[Provided records]:
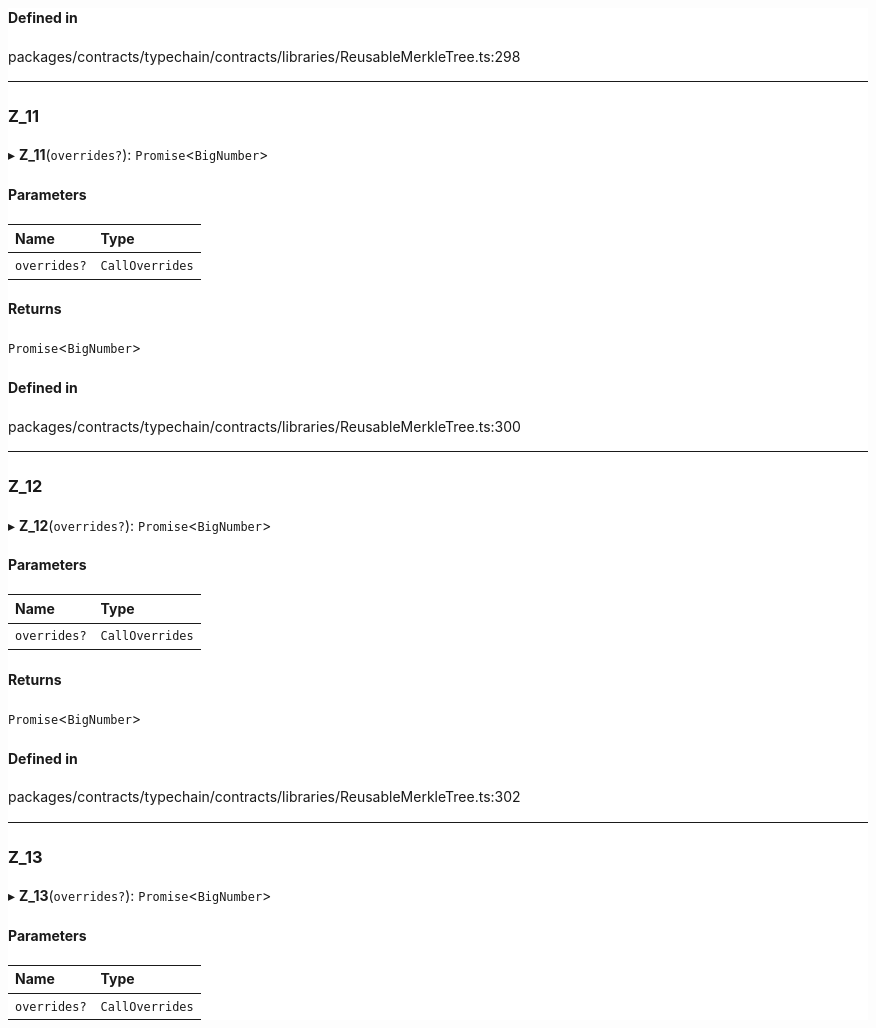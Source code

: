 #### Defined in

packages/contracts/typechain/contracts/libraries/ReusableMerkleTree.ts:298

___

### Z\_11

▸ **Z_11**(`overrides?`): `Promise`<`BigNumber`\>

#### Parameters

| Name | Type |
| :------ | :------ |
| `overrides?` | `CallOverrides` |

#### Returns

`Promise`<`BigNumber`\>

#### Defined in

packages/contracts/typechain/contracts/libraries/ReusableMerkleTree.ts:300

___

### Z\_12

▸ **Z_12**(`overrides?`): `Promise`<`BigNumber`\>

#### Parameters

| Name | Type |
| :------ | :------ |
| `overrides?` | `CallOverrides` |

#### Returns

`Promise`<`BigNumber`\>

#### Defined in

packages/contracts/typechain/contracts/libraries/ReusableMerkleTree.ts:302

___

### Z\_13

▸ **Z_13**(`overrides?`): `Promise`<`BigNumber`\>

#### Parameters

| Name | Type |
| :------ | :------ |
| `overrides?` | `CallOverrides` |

[Activity]: Transcribe the entries word for word, without their pictures.

[Reply]:
Source code

: #### Defined in

packages/contracts/typechain/contracts/libraries/ReusableMerkleTree.ts:298

___

### Z\_11

▸ **Z_11**(`overrides?`): `Promise`<`BigNumber`\>

#### Parameters

| Name | Type |
| :------ | :------ |
| `overrides?` | `CallOverrides` |

#### Returns

`Promise`<`BigNumber`\>

#### Defined in

packages/contracts/typechain/contracts/libraries/ReusableMerkleTree.ts:300

___

### Z\_12

▸ **Z_12**(`overrides?`): `Promise`<`BigNumber`\>

#### Parameters

| Name | Type |
| :------ | :------ |
| `overrides?` | `CallOverrides` |

#### Returns

`Promise`<`BigNumber`\>

#### Defined in

packages/contracts/typechain/contracts/libraries/ReusableMerkleTree.ts:302

___

### Z\_13

▸ **Z_13**(`overrides?`): `Promise`<`BigNumber`\>

#### Parameters

| Name | Type |
| :------ | :------ |
| `overrides?` | `CallOverrides` |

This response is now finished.